3. Improving Programs Using Methods
The Great Programmer has
just been around and has taken a look at your code. She purses her lips
when she sees something she doesn’t like, and she’s doing that now. The
bit of code she doesn’t like is the scaleSprites method where you set up the bread and cheese sprites:
void scaleSprites()
{
cheese.TicksToCrossScreen = 200.0f;
cheese.WidthFactor = 0.05f;
cheese.SpriteRectangle.Width =
(int)((displayWidth * cheese.WidthFactor) + 0.5f);
float aspectRatio =
(float)cheese.SpriteTexture.Width / cheese.SpriteTexture.Height;
cheese.SpriteRectangle.Height =
(int)((cheese.SpriteRectangle.Width / aspectRatio) + 0.5f);
cheese.X = minDisplayX;
cheese.Y = minDisplayY;
cheese.XSpeed = displayWidth / cheese.TicksToCrossScreen;
cheese.YSpeed = cheese.XSpeed;
bread.WidthFactor = 0.15f;
bread.TicksToCrossScreen = 120.0f;
bread.SpriteRectangle.Width =
(int)((displayWidth * bread.WidthFactor) + 0.5f);
aspectRatio =
(float)bread.SpriteTexture.Width / bread.SpriteTexture.Height;
bread.SpriteRectangle.Height =
(int)((bread.SpriteRectangle.Width / aspectRatio) + 0.5f);
bread.X = displayWidth / 2;
bread.Y = displayHeight / 2;
bread.XSpeed = displayWidth / bread.TicksToCrossScreen;
bread.YSpeed = bread.XSpeed;
}
For
a start, she reckons that the name is no longer correct. The method
doesn’t only scale the sprites; it also sets their initial position on
the screen and their speed of movement. So you promise to go through and
change the name of the method.
The next thing she doesn’t like to see is the same piece of code
repeated. Rather than perform exactly the same sequence of statements
for the bread as for the cheese, she suggests that you make a method
called setupSprite that sets up a
sprite. You then call this for every sprite you want to set up. You know
that you’ll have tomato sprites later, so this seems like a sensible,
time-saving plan. You can pass the setupSprite method parameters that give it all the information it needs to work on, so you begin to write the method:
void setupSprite(
GameSpriteStruct sprite,
float widthFactor,
float ticksToCrossScreen,
float initialX,
float initialY)
{
sprite.WidthFactor = widthFactor;
sprite.TicksToCrossScreen = ticksToCrossScreen;
sprite.SpriteRectangle.Width = (int)((displayWidth * widthFactor) + 0.5f);
float aspectRatio =
(float)sprite.SpriteTexture.Width / sprite.SpriteTexture.Height;
sprite.SpriteRectangle.Height =
(int)((sprite.SpriteRectangle.Width / aspectRatio) + 0.5f);
sprite.X = initialX;
sprite.Y = initialY;
sprite.XSpeed = displayWidth / ticksToCrossScreen;
sprite.YSpeed = sprite.XSpeed;
}
The method is given the
sprite to set up, along with the width factor, the time taken to cross
the screen, and the initial start position of the sprite. You can then
set up the cheese and bread by making two calls of the method:
void setupSprites()
{
setupSprite(cheese, 0.05f, 200.0f, minDisplayX, minDisplayY);
setupSprite(bread, 0.15f, 120.0f, displayWidth / 2, displayHeight / 2);
}
This looks much neater,
and you’re really pleased with the code that you’ve written. You feed
all your setup values into the method call, and it calculates the
content of the gameSpriteStruct that needs
to be set up. The only problem is that it doesn’t work. The method call
doesn’t seem to have any effect on the bread or cheese sprite value.

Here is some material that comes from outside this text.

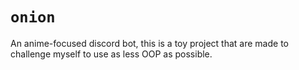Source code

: # `onion`

An anime-focused discord bot, this is a toy project that are made to challenge myself to use as less OOP as possible.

3.1. Value and Reference Parameters
It turns out that your program doesn’t work because the parameters in your method are passed by value. A parameter is the means by which you can pass information into a method. When
a method is called, the value given in the call is copied into the
parameter. This means that when code in a method assigns a value to the
parameter, the copy is changed, but not the original. In other words,
the statement sprite.X = initialX; changes the value of a copy of the GameSpriteStruct that was supplied as a parameter. When a method ends, all the parameter copies are discarded, and the updated values are lost.
Passing value
parameters into method calls is fine when you want to tell a method
something, but it is less useful when you want the method to change the
parameter. To make the method useful, you need to find a way of pointing
the method at the variable you want it to change. It turns out that you
have a way to do this, and you’ve seen it before. The device you’ll use
is called a reference.
If you give the method a reference to the thing you want it to change,
it can follow the reference and make changes to your actual bread and
cheese objects rather than to copies. C# structures are managed by value, which is why the values
of the cheese and bread sprites get copied when the method is called. To
tell C# to manage a particular parameter as a reference, you need to
change the header of the method:
void setupSprite(
ref GameSpriteStruct sprite,
float widthFactor,
float ticksToCrossScreen,
float initialX,
float initialY)
{
// method goes here
}
The ref modifier before the GameSpriteStruct
parameter in the method header tells the compiler to pass a reference
to the parameter’s location in memory rather than copying a value stored
in that memory location. You also need to use the ref modifier, as shown here in bold, when you make a call to the method:
setupSprite(ref cheese, 0.05f, 200.0f,
minDisplayX, minDisplayY);
setupSprite(ref bread, 0.15f, 120.0f,
displayWidth/2, displayHeight/2);
Now, when setupSprite runs, it is given the values of the rest of the parameters that it needs to work with and a reference to the GameSpriteStruct
object that needs to be changed. You don’t need to change any code in
the body of the method itself; the compiler makes sure that the
instructions it produces follow the reference and update the correct
values in memory rather than updating a copy of the values.
4. Handling Collisions
You
have a bread bat and some cheese, and you can move the bread around the
game and chase the cheese, but nothing happens when you hit the cheese
with the bread. You now need to add the interaction between these two
sprites. The first thing the game needs to do is detect when the bread
and the cheese collide. The best way to do this is to use the rectangles
that define the size and position of the two sprites on the screen.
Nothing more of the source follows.